* [PROBLEM DETAILS]: Bring together every line in the data that includes "save".

* [PROVIDED RECORDS]:
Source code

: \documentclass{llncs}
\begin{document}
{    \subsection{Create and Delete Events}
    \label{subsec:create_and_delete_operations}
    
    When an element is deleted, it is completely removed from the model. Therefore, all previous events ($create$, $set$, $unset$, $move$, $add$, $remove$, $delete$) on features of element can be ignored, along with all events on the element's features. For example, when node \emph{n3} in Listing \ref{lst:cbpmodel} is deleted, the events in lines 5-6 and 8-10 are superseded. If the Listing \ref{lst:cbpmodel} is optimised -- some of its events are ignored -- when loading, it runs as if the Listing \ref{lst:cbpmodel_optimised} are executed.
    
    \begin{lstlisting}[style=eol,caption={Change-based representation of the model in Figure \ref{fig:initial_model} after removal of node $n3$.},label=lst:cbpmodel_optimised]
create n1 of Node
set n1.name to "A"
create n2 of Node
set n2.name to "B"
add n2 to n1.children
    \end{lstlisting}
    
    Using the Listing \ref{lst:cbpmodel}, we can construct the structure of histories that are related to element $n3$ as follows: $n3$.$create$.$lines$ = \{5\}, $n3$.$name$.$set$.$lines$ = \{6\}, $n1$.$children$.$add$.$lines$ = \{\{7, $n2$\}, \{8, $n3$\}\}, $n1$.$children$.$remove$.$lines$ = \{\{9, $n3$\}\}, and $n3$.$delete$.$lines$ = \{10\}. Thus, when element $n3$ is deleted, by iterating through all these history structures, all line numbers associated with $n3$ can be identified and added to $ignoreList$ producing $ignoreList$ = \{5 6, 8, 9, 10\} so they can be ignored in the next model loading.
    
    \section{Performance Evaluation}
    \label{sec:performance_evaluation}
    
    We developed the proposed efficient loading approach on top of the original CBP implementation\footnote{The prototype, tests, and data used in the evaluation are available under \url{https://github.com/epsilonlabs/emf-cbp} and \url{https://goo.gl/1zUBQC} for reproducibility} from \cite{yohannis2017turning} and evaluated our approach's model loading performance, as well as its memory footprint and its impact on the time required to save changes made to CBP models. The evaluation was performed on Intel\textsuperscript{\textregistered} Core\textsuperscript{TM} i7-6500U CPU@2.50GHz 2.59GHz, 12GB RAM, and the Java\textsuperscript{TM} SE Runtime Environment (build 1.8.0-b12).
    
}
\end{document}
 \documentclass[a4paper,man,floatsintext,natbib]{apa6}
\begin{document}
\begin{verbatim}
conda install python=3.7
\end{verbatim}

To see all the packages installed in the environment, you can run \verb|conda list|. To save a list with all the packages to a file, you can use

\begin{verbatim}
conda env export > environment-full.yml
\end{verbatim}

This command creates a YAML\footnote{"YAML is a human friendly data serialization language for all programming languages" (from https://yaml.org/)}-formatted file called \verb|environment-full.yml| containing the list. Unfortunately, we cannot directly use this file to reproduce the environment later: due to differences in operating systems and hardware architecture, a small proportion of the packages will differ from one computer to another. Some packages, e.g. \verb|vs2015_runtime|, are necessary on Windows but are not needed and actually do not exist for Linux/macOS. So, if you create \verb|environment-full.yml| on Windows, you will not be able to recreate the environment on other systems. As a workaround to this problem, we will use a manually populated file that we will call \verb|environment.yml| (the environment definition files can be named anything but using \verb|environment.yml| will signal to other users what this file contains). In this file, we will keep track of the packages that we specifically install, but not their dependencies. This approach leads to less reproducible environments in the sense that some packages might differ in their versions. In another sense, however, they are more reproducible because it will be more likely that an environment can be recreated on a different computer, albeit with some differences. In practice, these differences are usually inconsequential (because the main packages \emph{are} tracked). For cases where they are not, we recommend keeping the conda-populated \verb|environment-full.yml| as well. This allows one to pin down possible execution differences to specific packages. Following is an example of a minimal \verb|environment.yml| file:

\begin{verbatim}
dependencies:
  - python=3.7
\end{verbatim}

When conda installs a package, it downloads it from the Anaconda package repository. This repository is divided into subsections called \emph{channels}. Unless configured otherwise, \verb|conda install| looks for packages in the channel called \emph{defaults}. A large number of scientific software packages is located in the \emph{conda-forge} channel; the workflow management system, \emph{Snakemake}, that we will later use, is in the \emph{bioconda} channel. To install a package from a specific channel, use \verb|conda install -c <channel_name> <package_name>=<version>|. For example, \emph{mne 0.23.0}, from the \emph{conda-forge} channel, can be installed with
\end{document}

* [PROBLEM SOLUTION]:
    We developed the proposed efficient loading approach on top of the original CBP implementation\footnote{The prototype, tests, and data used in the evaluation are available under \url{https://github.com/epsilonlabs/emf-cbp} and \url{https://goo.gl/1zUBQC} for reproducibility} from \cite{yohannis2017turning} and evaluated our approach's model loading performance, as well as its memory footprint and its impact on the time required to save changes made to CBP models. The evaluation was performed on Intel\textsuperscript{\textregistered} Core\textsuperscript{TM} i7-6500U CPU@2.50GHz 2.59GHz, 12GB RAM, and the Java\textsuperscript{TM} SE Runtime Environment (build 1.8.0-b12).
To see all the packages installed in the environment, you can run \verb|conda list|. To save a list with all the packages to a file, you can use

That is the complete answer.